There she is, the HP TouchPad. It’s the webOS slate we’ve been yearning for ever since probing (then) Palm CEO Jon Rubinstein on our first-ever Engadget Show, but sadly, it looks as if HP has yanked any and all Palm labeling from the final product. Introduced today in San Francisco as part of a newfangled webOS triumvirate, the TouchPad (previously known by Topaz) is shaped almost exactly like the iPad. It tips the scales at 1.6 pounds and measures 13.7mm thick, which is somewhat of a downer for those already put off by the heft found in Apple’s slate. As we’d heard last month, HP’s shipping this one with its own Beats audio engine, Touch-to-Share (a feature that lets users easily transfer a website, document, song, text or call from the phone to the tablet — or vice versa — simply by tapping the two devices together) and a huge reliance on the cloud. Also of note, Jon just mentioned that this is only the “first in the webOS TouchPad family,” hinting that the Opal may be just around the bend.
Other specifications include webOS 3.0, “true multitasking,” Touch-to-share, instant-on productivity, a 9.7-inch display (1024 x 768 screen resolution), a dual-core 1.2GHz Snapdragon CPU (!), inbuilt gyroscope, accelerometer, compass and 16GB / 32GB of internal storage space. There’s also a front-facing 1.3 megapixel webcam, support for video calling, 802.11b/g/n WiFi, Bluetooth 2.1+EDR, A-GPS (3G model only), “twice the memory of a Pre 2” and a set of stereo speakers. Rubenstein claims that this here tablet is “screaming fast,” and the software UI we’re seeing looks downright luscious. There’s a new paneled email application a Growl-like pop-up notification system, support for Skype calling, compatibility with Amazon’s Kindle e-book store, plenty of cal / email integration courtesy of HP Synergy, a slick virtual keyboard, VPN support, wireless printing as well as Google Docs, QuickOffice, Dropbox and Box.net compatibility. One of the killer features that can’t be found on a competing tablet right now is this one’s ability to talk to the Pre 3 — so long as there’s a Touchstone involved, one can have their Pre 3 and TouchPad communicate, even piping over notifications and texts from the phone onto the slate. It’s a brilliant idea, and we’re obviously amped to see just how well it’s implemented.
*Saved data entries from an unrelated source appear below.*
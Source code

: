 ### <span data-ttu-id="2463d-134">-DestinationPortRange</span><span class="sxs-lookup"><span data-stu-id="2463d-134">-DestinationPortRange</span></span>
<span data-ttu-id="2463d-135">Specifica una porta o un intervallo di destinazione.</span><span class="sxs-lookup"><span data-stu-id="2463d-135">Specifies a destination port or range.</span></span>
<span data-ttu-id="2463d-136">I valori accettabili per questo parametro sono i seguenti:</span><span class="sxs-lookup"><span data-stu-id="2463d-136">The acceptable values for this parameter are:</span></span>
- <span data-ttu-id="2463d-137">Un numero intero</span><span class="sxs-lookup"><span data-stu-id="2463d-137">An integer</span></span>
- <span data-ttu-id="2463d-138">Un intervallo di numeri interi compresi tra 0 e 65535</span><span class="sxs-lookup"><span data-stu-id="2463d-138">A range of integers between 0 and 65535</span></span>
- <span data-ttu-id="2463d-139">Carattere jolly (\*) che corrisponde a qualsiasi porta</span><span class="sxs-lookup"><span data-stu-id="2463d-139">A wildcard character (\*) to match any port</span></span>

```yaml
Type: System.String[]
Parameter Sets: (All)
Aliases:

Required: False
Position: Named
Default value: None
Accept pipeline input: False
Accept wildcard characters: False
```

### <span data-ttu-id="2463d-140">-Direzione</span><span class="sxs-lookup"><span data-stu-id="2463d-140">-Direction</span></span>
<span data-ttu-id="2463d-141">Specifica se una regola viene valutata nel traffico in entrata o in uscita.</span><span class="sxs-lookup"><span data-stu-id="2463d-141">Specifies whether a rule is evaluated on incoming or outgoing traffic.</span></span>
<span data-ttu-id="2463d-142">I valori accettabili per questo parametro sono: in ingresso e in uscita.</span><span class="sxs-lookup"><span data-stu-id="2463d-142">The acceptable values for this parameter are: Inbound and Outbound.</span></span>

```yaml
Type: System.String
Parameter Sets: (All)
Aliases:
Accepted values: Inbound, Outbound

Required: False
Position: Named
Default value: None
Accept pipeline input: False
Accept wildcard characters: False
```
Over on the accessories front, there’s a case / stand (which includes a handy flip-out kickstand for desk use), a wireless keyboard (yeah, this one!) and a new Touchstone dock that enables all of the wireless communication magic between webOS devices. If you’re curious about specific models, the first out of the gate will be a WiFi only version, with 3G and 4G variants to follow suit in due time.